Кирилл не соглашался, просвещая бабушку, рассказывал о вселенной, о строении атома, о происхождении видов.

— Ты-то золотой мой внучок, — смеялась бабушка в ответ на теорию Дарвина, — точно от обезьянки произошёл, — такой непочётник, бабушку не уважашь ни на полстолечко!

И норовила сграбастать внука, прижать к себе ещё сильными руками. Кирилл вырывался... Итоги безрезультатного спора злили, одно утешенье — что с тёмной бабушки возьмёшь? Всего три класса церковно-приходской школы. И хоть знала наизусть бессчетное количество стихов из детства, да разве этим образование заменишь?

Сложнее получалось со вторым оппонентом, коим выступала Касиния Петровна. Сначала мать водила Кирилла к Касинии Петровне за руку, потом лет до двенадцати он бегал туда по своей воле. У Касинии Петровны в комнате стоял, упираясь в потолок, огромный, бездонный шкаф с книгами. Они теснились на полках в четыре ряда. Кирилл зарывался в это богатство и часами мог просиживать на полу, перелистывая выуженные из чрева шкафа тома.
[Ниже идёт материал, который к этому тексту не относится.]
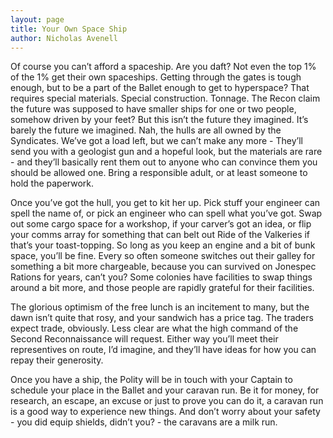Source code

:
 ```yaml
--- 
layout: page
title: Your Own Space Ship
author: Nicholas Avenell
--- 
```

Of course you can’t afford a spaceship. Are you daft? Not even the top 1% of the 1% get their own spaceships. Getting through the gates is tough enough, but to be a part of the Ballet enough to get to hyperspace? That requires special materials. Special construction. Tonnage. The Recon claim the future was supposed to have smaller ships for one or two people, somehow driven by your feet? But this isn’t the future they imagined. It’s barely the future we imagined. Nah, the hulls are all owned by the Syndicates. We’ve got a load left, but we can’t make any more - They’ll send you with a geologist gun and a hopeful look, but the materials are rare - and they’ll basically rent them out to anyone who can convince them you should be allowed one. Bring a responsible adult, or at least someone to hold the paperwork.

Once you’ve got the hull, you get to kit her up. Pick stuff your engineer can spell the name of, or pick an engineer who can spell what you’ve got. Swap out some cargo space for a workshop, if your carver’s got an idea, or flip your comms array for something that can belt out Ride of the Valkeries if that’s your toast-topping. So long as you keep an engine and a bit of bunk space, you’ll be fine. Every so often someone switches out their galley for something a bit more chargeable, because you can survived on Jonespec Rations for years, can’t you? Some colonies have facilities to swap things around a bit more, and those people are rapidly grateful for their facilities.

The glorious optimism of the free lunch is an incitement to many, but the dawn isn’t quite that rosy, and your sandwich has a price tag. The traders expect trade, obviously. Less clear are what the high command of the Second Reconnaissance  will request. Either way you’ll meet their representives on route, I’d imagine, and they’ll have ideas for how you can repay their generosity.

Once you have a ship, the Polity will be in touch with your Captain to schedule your place in the Ballet and your caravan run. Be it for money, for research, an escape, an excuse or just to prove you can do it, a caravan run is a good way to experience new things. And don’t worry about your safety - you did equip shields, didn’t you? - the caravans are a milk run.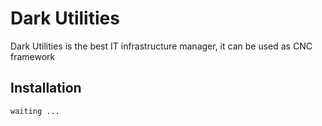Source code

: # Dark Utilities

Dark Utilities is the best IT infrastructure manager, it can be used as CNC framework

## Installation
```sh
waiting ...
```
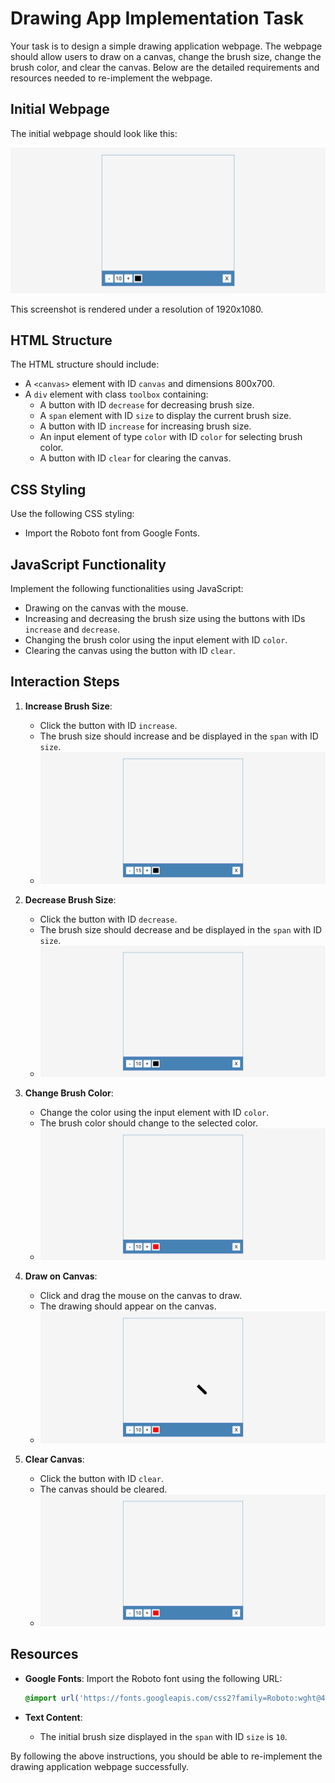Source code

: 
# Drawing App Implementation Task

Your task is to design a simple drawing application webpage. The webpage should allow users to draw on a canvas, change the brush size, change the brush color, and clear the canvas. Below are the detailed requirements and resources needed to re-implement the webpage.

## Initial Webpage

The initial webpage should look like this:

![initial webpage](./_images/origin.png)

This screenshot is rendered under a resolution of 1920x1080.

## HTML Structure

The HTML structure should include:
- A `<canvas>` element with ID `canvas` and dimensions 800x700.
- A `div` element with class `toolbox` containing:
  - A button with ID `decrease` for decreasing brush size.
  - A `span` element with ID `size` to display the current brush size.
  - A button with ID `increase` for increasing brush size.
  - An input element of type `color` with ID `color` for selecting brush color.
  - A button with ID `clear` for clearing the canvas.

## CSS Styling

Use the following CSS styling:
- Import the Roboto font from Google Fonts.

## JavaScript Functionality

Implement the following functionalities using JavaScript:
- Drawing on the canvas with the mouse.
- Increasing and decreasing the brush size using the buttons with IDs `increase` and `decrease`.
- Changing the brush color using the input element with ID `color`.
- Clearing the canvas using the button with ID `clear`.

## Interaction Steps

1. **Increase Brush Size**:
   - Click the button with ID `increase`.
   - The brush size should increase and be displayed in the `span` with ID `size`.
   - ![after increase brush size](./_images/after_increase_brush_size.png)

2. **Decrease Brush Size**:
   - Click the button with ID `decrease`.
   - The brush size should decrease and be displayed in the `span` with ID `size`.
   - ![after decrease brush size](./_images/after_decrease_brush_size.png)

3. **Change Brush Color**:
   - Change the color using the input element with ID `color`.
   - The brush color should change to the selected color.
   - ![after change brush color](./_images/after_change_brush_color.png)

4. **Draw on Canvas**:
   - Click and drag the mouse on the canvas to draw.
   - The drawing should appear on the canvas.
   - ![after draw on canvas](./_images/after_draw_on_canvas.png)

5. **Clear Canvas**:
   - Click the button with ID `clear`.
   - The canvas should be cleared.
   - ![after clear canvas](./_images/after_clear_canvas.png)

## Resources

- **Google Fonts**: Import the Roboto font using the following URL:
  ```css
  @import url('https://fonts.googleapis.com/css2?family=Roboto:wght@400;700&display=swap');
  ```

- **Text Content**:
  
  - The initial brush size displayed in the `span` with ID `size` is `10`.

By following the above instructions, you should be able to re-implement the drawing application webpage successfully.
Касиния Петровна — небольшенькая, грузная, крепкой кости, по причине болезни ног ходила этаким маятником, на каждом шаге бросало, то вправо, то влево. В очках глаза её казались жутковато большими. Всегда на голове аккуратно повязанный платочек. Голос чистый. С ней Кирилл тоже вёл взрослые разговоры на мировоззренческую тематику. Собственно, разговорами это трудно назвать. В отличие от диспутов с бабушкой Авдотьей, здесь инициатором выступала Касиния Петровна. Могла задать вопрос, а потом сама отвечала.

От неё Кирилл с удивлением узнал, — тогда только-только ворвалась в жизнь эра космонавтики с первыми спутниками и людьми на околоземной орбите, — оказывается, Константин Эдуардович Циолковский вовсе не при советской власти написал свои основные труды по космонавтике. Революция вовсе не при чём.

Кирилл-то считал: до советской власти царило мракобесие и угнетение свободной мысли.

Он и к этой бабушке внутренне относился свысока. Ну, что она, древняя может понимать в прогрессе? Но возражать было трудно, она доказывала с книжкой в руках. И тянуло слушать её крамолу. Касиния Петровна говорила то, что не звучало в школе, по радио, говорила, как это ни злило самолюбивого Кирилла, убедительно. Не читала нравоучительных лекций, а, получается — скупыми порциями питала его пытливый ум новыми знаниями.

Речь Касинии Петровны, как отметил однажды, к своему удивлению, Кирилл, отличалась от бедной на лексикон скороговорки окружающих плавностью, богатством оборотов, книжной стилистикой.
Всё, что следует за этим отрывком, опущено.